### How to complete this task
Although the records include pictures, print only the rest, exactly as written.

:: Material for the task

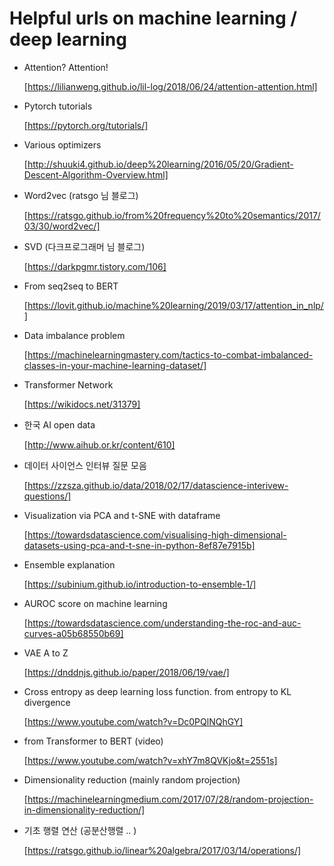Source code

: # Helpful urls on machine learning / deep learning

- Attention? Attention!

  [https://lilianweng.github.io/lil-log/2018/06/24/attention-attention.html]

- Pytorch tutorials

  [https://pytorch.org/tutorials/]

- Various optimizers

  [http://shuuki4.github.io/deep%20learning/2016/05/20/Gradient-Descent-Algorithm-Overview.html]

- Word2vec (ratsgo 님 블로그)

  [https://ratsgo.github.io/from%20frequency%20to%20semantics/2017/03/30/word2vec/]

- SVD (다크프로그래머 님 블로그)

  [https://darkpgmr.tistory.com/106]

- From seq2seq to BERT

  [https://lovit.github.io/machine%20learning/2019/03/17/attention_in_nlp/]

- Data imbalance problem

  [https://machinelearningmastery.com/tactics-to-combat-imbalanced-classes-in-your-machine-learning-dataset/]

- Transformer Network

  [https://wikidocs.net/31379]

- 한국 AI open data

  [http://www.aihub.or.kr/content/610]

- 데이터 사이언스 인터뷰 질문 모음

  [https://zzsza.github.io/data/2018/02/17/datascience-interivew-questions/]
  
- Visualization via PCA and t-SNE with dataframe

  [https://towardsdatascience.com/visualising-high-dimensional-datasets-using-pca-and-t-sne-in-python-8ef87e7915b]

- Ensemble explanation

  [https://subinium.github.io/introduction-to-ensemble-1/]
  
- AUROC score on machine learning

  [https://towardsdatascience.com/understanding-the-roc-and-auc-curves-a05b68550b69]
  
- VAE A to Z

  [https://dnddnjs.github.io/paper/2018/06/19/vae/]
  
- Cross entropy as deep learning loss function. from entropy to KL divergence

  [https://www.youtube.com/watch?v=Dc0PQlNQhGY]

- from Transformer to BERT (video)

  [https://www.youtube.com/watch?v=xhY7m8QVKjo&t=2551s]
  
- Dimensionality reduction (mainly random projection)

  [https://machinelearningmedium.com/2017/07/28/random-projection-in-dimensionality-reduction/]
  
- 기초 행렬 연산 (공분산행렬 .. )

  [https://ratsgo.github.io/linear%20algebra/2017/03/14/operations/]
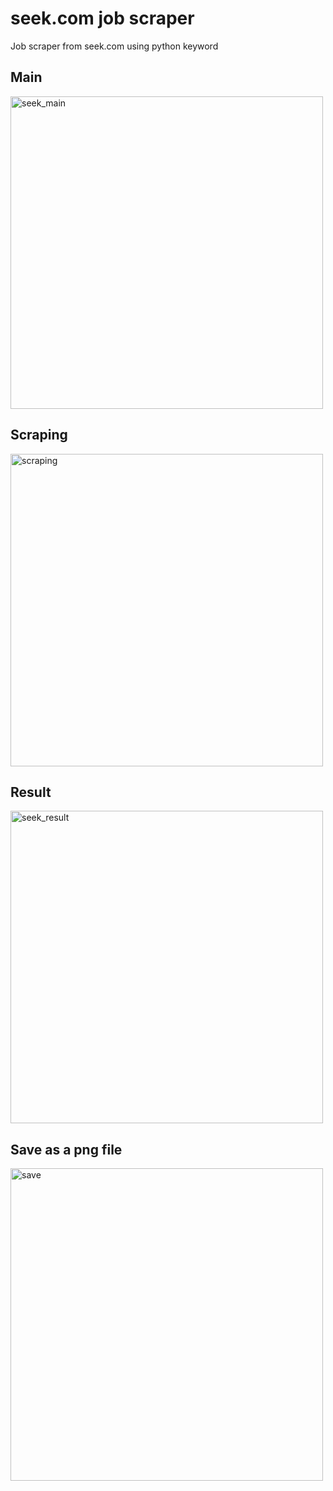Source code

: # seek.com job scraper

Job scraper from seek.com using python keyword

## Main
<img width="500" height="500" alt="seek_main" src="https://user-images.githubusercontent.com/53434429/108226777-5084a900-7191-11eb-99e7-cdd3cdbd35dc.png">

## Scraping
<img width="500" height="500" alt="scraping" src="https://user-images.githubusercontent.com/53434429/108226784-51b5d600-7191-11eb-8884-c9d0bb9340a1.png">

## Result
<img width="500" height="500" alt="seek_result" src="https://user-images.githubusercontent.com/53434429/108226793-52e70300-7191-11eb-8d93-98a8f217ccb7.png">

## Save as a png file
<img width="500" height="500" alt="save" src="https://user-images.githubusercontent.com/53434429/108226800-54b0c680-7191-11eb-85e1-61307e9e1ad2.png">





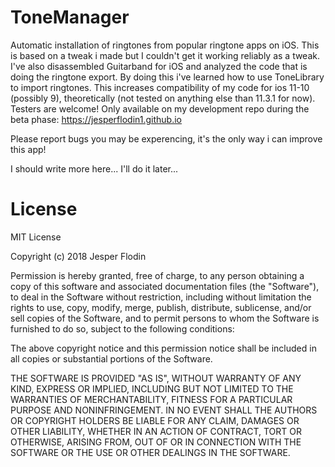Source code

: # ToneManager
Automatic installation of ringtones from popular ringtone apps on iOS. This is based on a tweak i made but I couldn't get it working reliably as a tweak. I've also disassembled Guitarband for iOS and analyzed the code that is doing the ringtone export. By doing this i've learned how to use ToneLibrary to import ringtones. This increases compatibility of my code for ios 11-10 (possibly 9), theoretically (not tested on anything else than 11.3.1 for now). Testers are welcome! Only available on my development repo during the beta phase: https://jesperflodin1.github.io

Please report bugs you may be experencing, it's the only way i can improve this app!

I should write more here... I'll do it later...

# License
MIT License

Copyright (c) 2018 Jesper Flodin

Permission is hereby granted, free of charge, to any person obtaining a copy
of this software and associated documentation files (the "Software"), to deal
in the Software without restriction, including without limitation the rights
to use, copy, modify, merge, publish, distribute, sublicense, and/or sell
copies of the Software, and to permit persons to whom the Software is
furnished to do so, subject to the following conditions:

The above copyright notice and this permission notice shall be included in all
copies or substantial portions of the Software.

THE SOFTWARE IS PROVIDED "AS IS", WITHOUT WARRANTY OF ANY KIND, EXPRESS OR
IMPLIED, INCLUDING BUT NOT LIMITED TO THE WARRANTIES OF MERCHANTABILITY,
FITNESS FOR A PARTICULAR PURPOSE AND NONINFRINGEMENT. IN NO EVENT SHALL THE
AUTHORS OR COPYRIGHT HOLDERS BE LIABLE FOR ANY CLAIM, DAMAGES OR OTHER
LIABILITY, WHETHER IN AN ACTION OF CONTRACT, TORT OR OTHERWISE, ARISING FROM,
OUT OF OR IN CONNECTION WITH THE SOFTWARE OR THE USE OR OTHER DEALINGS IN THE
SOFTWARE.
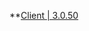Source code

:**[Client | 3.0.50](https://autopatchcn.yuanshen.com/client_app/download/beta_pc/202217701304549_5fdHHG5fgfg617A013/YuanShen_3.0.50_beta.zip)
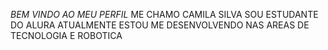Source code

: _BEM VINDO AO MEU PERFIL_
ME CHAMO CAMILA SILVA
SOU ESTUDANTE DO ALURA ATUALMENTE 
ESTOU ME DESENVOLVENDO NAS AREAS DE TECNOLOGIA E ROBOTICA
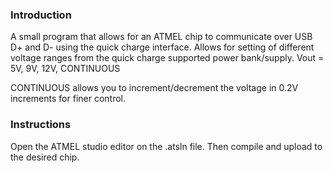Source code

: ### Introduction
A small program that allows for an ATMEL chip to communicate over USB D+ and D- using the quick charge interface.
Allows for setting of different voltage ranges from the quick charge supported power bank/supply.
Vout = 5V, 9V, 12V, CONTINUOUS

CONTINUOUS allows you to increment/decrement the voltage in 0.2V increments for finer control.

### Instructions
Open the ATMEL studio editor on the .atsln file. Then compile and upload to the desired chip.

::::

### Output below
Source code

: # Helpful urls on machine learning / deep learning

- Attention? Attention!

  [https://lilianweng.github.io/lil-log/2018/06/24/attention-attention.html]

- Pytorch tutorials

  [https://pytorch.org/tutorials/]

- Various optimizers

  [http://shuuki4.github.io/deep%20learning/2016/05/20/Gradient-Descent-Algorithm-Overview.html]

- Word2vec (ratsgo 님 블로그)

  [https://ratsgo.github.io/from%20frequency%20to%20semantics/2017/03/30/word2vec/]

- SVD (다크프로그래머 님 블로그)

  [https://darkpgmr.tistory.com/106]

- From seq2seq to BERT

  [https://lovit.github.io/machine%20learning/2019/03/17/attention_in_nlp/]

- Data imbalance problem

  [https://machinelearningmastery.com/tactics-to-combat-imbalanced-classes-in-your-machine-learning-dataset/]

- Transformer Network

  [https://wikidocs.net/31379]

- 한국 AI open data

  [http://www.aihub.or.kr/content/610]

- 데이터 사이언스 인터뷰 질문 모음

  [https://zzsza.github.io/data/2018/02/17/datascience-interivew-questions/]
  
- Visualization via PCA and t-SNE with dataframe

  [https://towardsdatascience.com/visualising-high-dimensional-datasets-using-pca-and-t-sne-in-python-8ef87e7915b]

- Ensemble explanation

  [https://subinium.github.io/introduction-to-ensemble-1/]
  
- AUROC score on machine learning

  [https://towardsdatascience.com/understanding-the-roc-and-auc-curves-a05b68550b69]
  
- VAE A to Z

  [https://dnddnjs.github.io/paper/2018/06/19/vae/]
  
- Cross entropy as deep learning loss function. from entropy to KL divergence

  [https://www.youtube.com/watch?v=Dc0PQlNQhGY]

- from Transformer to BERT (video)

  [https://www.youtube.com/watch?v=xhY7m8QVKjo&t=2551s]
  
- Dimensionality reduction (mainly random projection)

  [https://machinelearningmedium.com/2017/07/28/random-projection-in-dimensionality-reduction/]
  
- 기초 행렬 연산 (공분산행렬 .. )

  [https://ratsgo.github.io/linear%20algebra/2017/03/14/operations/]
Source code

: # seek.com job scraper

Job scraper from seek.com using python keyword

## Main
<img width="500" height="500" alt="seek_main" src="https://user-images.githubusercontent.com/53434429/108226777-5084a900-7191-11eb-99e7-cdd3cdbd35dc.png">

## Scraping
<img width="500" height="500" alt="scraping" src="https://user-images.githubusercontent.com/53434429/108226784-51b5d600-7191-11eb-8884-c9d0bb9340a1.png">

## Result
<img width="500" height="500" alt="seek_result" src="https://user-images.githubusercontent.com/53434429/108226793-52e70300-7191-11eb-8d93-98a8f217ccb7.png">

## Save as a png file
<img width="500" height="500" alt="save" src="https://user-images.githubusercontent.com/53434429/108226800-54b0c680-7191-11eb-85e1-61307e9e1ad2.png">





Source code

: # ToneManager
Automatic installation of ringtones from popular ringtone apps on iOS. This is based on a tweak i made but I couldn't get it working reliably as a tweak. I've also disassembled Guitarband for iOS and analyzed the code that is doing the ringtone export. By doing this i've learned how to use ToneLibrary to import ringtones. This increases compatibility of my code for ios 11-10 (possibly 9), theoretically (not tested on anything else than 11.3.1 for now). Testers are welcome! Only available on my development repo during the beta phase: https://jesperflodin1.github.io

Please report bugs you may be experencing, it's the only way i can improve this app!

I should write more here... I'll do it later...

# License
MIT License

Copyright (c) 2018 Jesper Flodin

Permission is hereby granted, free of charge, to any person obtaining a copy
of this software and associated documentation files (the "Software"), to deal
in the Software without restriction, including without limitation the rights
to use, copy, modify, merge, publish, distribute, sublicense, and/or sell
copies of the Software, and to permit persons to whom the Software is
furnished to do so, subject to the following conditions:

The above copyright notice and this permission notice shall be included in all
copies or substantial portions of the Software.

THE SOFTWARE IS PROVIDED "AS IS", WITHOUT WARRANTY OF ANY KIND, EXPRESS OR
IMPLIED, INCLUDING BUT NOT LIMITED TO THE WARRANTIES OF MERCHANTABILITY,
FITNESS FOR A PARTICULAR PURPOSE AND NONINFRINGEMENT. IN NO EVENT SHALL THE
AUTHORS OR COPYRIGHT HOLDERS BE LIABLE FOR ANY CLAIM, DAMAGES OR OTHER
LIABILITY, WHETHER IN AN ACTION OF CONTRACT, TORT OR OTHERWISE, ARISING FROM,
OUT OF OR IN CONNECTION WITH THE SOFTWARE OR THE USE OR OTHER DEALINGS IN THE
SOFTWARE.
Source code

:**[Client | 3.0.50](https://autopatchcn.yuanshen.com/client_app/download/beta_pc/202217701304549_5fdHHG5fgfg617A013/YuanShen_3.0.50_beta.zip)
Source code

: _BEM VINDO AO MEU PERFIL_
ME CHAMO CAMILA SILVA
SOU ESTUDANTE DO ALURA ATUALMENTE 
ESTOU ME DESENVOLVENDO NAS AREAS DE TECNOLOGIA E ROBOTICA
Source code

: ### Introduction
A small program that allows for an ATMEL chip to communicate over USB D+ and D- using the quick charge interface.
Allows for setting of different voltage ranges from the quick charge supported power bank/supply.
Vout = 5V, 9V, 12V, CONTINUOUS

CONTINUOUS allows you to increment/decrement the voltage in 0.2V increments for finer control.

### Instructions
Open the ATMEL studio editor on the .atsln file. Then compile and upload to the desired chip.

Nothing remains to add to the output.